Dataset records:
-=-=-=-=-
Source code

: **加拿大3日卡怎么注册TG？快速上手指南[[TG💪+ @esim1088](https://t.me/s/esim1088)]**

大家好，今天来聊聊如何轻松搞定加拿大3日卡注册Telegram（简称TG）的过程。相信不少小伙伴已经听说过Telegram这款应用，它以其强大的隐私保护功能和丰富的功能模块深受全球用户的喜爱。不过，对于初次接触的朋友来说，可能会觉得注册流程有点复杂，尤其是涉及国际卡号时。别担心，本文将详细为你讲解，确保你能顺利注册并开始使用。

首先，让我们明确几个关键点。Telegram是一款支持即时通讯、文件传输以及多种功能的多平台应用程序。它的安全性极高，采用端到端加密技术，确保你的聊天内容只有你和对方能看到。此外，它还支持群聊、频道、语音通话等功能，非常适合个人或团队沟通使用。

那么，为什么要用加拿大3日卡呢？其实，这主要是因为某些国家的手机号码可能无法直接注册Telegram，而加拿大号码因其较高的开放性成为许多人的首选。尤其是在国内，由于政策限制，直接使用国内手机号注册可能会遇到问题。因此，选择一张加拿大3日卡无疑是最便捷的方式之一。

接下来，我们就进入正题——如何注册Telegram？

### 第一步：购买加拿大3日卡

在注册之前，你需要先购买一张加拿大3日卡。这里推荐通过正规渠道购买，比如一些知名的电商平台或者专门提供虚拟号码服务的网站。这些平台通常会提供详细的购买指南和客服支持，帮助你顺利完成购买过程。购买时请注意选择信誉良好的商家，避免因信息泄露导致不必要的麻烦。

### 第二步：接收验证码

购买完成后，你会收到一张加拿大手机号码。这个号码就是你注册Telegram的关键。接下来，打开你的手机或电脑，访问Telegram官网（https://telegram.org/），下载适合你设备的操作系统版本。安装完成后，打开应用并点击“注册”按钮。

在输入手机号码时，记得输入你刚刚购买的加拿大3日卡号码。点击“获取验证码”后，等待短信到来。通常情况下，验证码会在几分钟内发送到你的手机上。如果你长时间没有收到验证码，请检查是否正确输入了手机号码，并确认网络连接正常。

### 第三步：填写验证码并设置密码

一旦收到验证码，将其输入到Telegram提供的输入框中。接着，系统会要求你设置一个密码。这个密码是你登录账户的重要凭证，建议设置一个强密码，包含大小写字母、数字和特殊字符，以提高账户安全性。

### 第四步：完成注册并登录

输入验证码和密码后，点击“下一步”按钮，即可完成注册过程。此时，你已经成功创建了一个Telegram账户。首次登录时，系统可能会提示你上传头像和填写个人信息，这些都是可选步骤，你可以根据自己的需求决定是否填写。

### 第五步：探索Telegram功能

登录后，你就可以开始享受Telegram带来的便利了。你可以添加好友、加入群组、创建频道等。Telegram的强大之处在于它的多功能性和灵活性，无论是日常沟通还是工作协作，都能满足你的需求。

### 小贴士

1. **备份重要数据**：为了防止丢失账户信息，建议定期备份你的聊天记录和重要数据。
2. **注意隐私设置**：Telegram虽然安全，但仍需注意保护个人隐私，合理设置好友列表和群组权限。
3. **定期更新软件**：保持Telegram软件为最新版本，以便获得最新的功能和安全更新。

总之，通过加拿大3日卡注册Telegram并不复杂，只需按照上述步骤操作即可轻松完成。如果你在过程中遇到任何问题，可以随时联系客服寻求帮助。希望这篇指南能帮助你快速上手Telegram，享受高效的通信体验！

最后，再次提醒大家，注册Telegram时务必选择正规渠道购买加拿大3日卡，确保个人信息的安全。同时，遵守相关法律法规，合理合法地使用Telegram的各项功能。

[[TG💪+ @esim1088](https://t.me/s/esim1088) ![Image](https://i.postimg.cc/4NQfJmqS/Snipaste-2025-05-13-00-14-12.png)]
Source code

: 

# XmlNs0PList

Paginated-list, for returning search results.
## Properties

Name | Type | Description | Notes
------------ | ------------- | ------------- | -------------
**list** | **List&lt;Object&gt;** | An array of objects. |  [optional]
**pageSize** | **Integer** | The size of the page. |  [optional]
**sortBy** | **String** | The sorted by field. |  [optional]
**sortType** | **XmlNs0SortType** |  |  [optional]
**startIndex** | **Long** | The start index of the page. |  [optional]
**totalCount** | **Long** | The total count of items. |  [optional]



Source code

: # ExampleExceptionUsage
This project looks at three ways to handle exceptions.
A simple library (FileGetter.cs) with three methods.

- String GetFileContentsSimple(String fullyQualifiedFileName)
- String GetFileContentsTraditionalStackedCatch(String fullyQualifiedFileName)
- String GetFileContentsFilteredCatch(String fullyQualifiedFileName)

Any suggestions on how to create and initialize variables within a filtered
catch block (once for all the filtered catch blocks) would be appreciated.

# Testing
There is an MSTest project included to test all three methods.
-=-=-=-=-
» **Aim of the task**
What is asked for is an exact copy of the lines above from the one containing "The start index" through the one containing "- String GetFileContentsTraditionalStackedCatch(String", and only those.

» **Task answer**
**startIndex** | **Long** | The start index of the page. |  [optional]
**totalCount** | **Long** | The total count of items. |  [optional]



Source code

: # ExampleExceptionUsage
This project looks at three ways to handle exceptions.
A simple library (FileGetter.cs) with three methods.

- String GetFileContentsSimple(String fullyQualifiedFileName)
- String GetFileContentsTraditionalStackedCatch(String fullyQualifiedFileName)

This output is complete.